This afternoon I sat by the side of the road, waiting for the crosstown bus. I sat there for what seemed like forever, but was probably no longer than 20 minutes. I finally got so impatient that I crouched next to the bus stop sign, counting the seconds between a car appearing around the bend and it passing me. I also got to thinking... If I can't hardly wait 20 minutes for the bus, what's it like to wait six years from the time you retire to when you first become eligible for the Hall of Fame?
What's it like, the anticipation? Part of me thinks 'waiting for the bus' is a good analogy here. Sometimes it's on time, sometimes you have to wait a little longer, and sometimes it never comes at all.
A lot can happen in six years. Whole lives can change (but there's the Hall of Fame ballot announcement date, circled with permanent marker on the calendar in the back of your mind). For some guys, it's a given that the Hall will call (hey, that rhymes). Guys like Rickey Henderson, Greg Maddux, Craig Biggio--these guys don't have to worry.
But is too much emphasis placed on being an inductee in the first year of eligibility? It took Duke Snider eleven years of voting to make the Hall of Fame (first appeared in 1970, inducted in 1980), Joe Cronin ten years (1947-1956), Don Drysdale ten years (1975-1984), and Bob Lemon 13 years (1964-1976). And those players are just four examples. There are plenty of others.

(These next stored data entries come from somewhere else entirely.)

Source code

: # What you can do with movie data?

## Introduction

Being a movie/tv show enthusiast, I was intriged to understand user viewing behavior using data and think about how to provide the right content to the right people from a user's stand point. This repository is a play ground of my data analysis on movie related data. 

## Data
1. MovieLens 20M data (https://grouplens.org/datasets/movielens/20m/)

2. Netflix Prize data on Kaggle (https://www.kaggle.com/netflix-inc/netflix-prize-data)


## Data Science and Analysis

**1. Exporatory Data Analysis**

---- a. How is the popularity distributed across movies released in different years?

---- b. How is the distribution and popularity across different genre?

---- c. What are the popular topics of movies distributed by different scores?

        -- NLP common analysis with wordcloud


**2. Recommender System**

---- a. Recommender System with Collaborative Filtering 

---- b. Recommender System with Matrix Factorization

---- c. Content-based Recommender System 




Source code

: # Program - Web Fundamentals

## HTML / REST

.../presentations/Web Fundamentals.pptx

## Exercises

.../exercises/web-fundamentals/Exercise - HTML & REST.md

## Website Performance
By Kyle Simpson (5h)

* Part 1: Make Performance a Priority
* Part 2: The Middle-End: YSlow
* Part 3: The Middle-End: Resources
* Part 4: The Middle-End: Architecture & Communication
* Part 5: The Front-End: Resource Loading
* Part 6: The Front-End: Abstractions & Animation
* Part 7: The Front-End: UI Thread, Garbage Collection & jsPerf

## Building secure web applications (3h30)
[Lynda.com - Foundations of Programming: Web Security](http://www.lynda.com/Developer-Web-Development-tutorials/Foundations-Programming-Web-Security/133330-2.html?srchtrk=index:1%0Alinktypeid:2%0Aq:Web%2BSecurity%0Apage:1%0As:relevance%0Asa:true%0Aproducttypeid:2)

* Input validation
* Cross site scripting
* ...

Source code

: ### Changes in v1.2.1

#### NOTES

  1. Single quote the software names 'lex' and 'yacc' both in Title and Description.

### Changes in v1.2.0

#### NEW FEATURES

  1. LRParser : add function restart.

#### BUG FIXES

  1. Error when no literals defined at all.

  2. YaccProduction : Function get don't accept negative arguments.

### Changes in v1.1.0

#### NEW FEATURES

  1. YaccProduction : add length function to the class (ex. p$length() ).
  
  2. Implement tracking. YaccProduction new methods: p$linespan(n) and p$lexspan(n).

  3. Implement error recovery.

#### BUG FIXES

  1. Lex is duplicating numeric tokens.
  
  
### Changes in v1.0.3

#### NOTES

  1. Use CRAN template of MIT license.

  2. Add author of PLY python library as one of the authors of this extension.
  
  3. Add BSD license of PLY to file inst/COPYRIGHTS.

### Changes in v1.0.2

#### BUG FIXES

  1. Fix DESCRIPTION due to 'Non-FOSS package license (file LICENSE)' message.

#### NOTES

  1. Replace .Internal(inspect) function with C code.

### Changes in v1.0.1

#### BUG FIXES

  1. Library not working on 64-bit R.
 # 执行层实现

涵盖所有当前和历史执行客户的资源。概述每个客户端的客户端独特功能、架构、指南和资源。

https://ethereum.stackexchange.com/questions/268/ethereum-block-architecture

It's guys like Jim Rice, David Concepcion, and Dale Murphy who get their hopes up, only to have them crushed year after year. And I guess I'll probably have to add Fred McGriff's name to that list in a few years. McGriff becomes eligible next year (for 2010 enshrinement), and while I'll be pulling for him, these days 493 career home runs don't seem to be enough to hang your legacy on.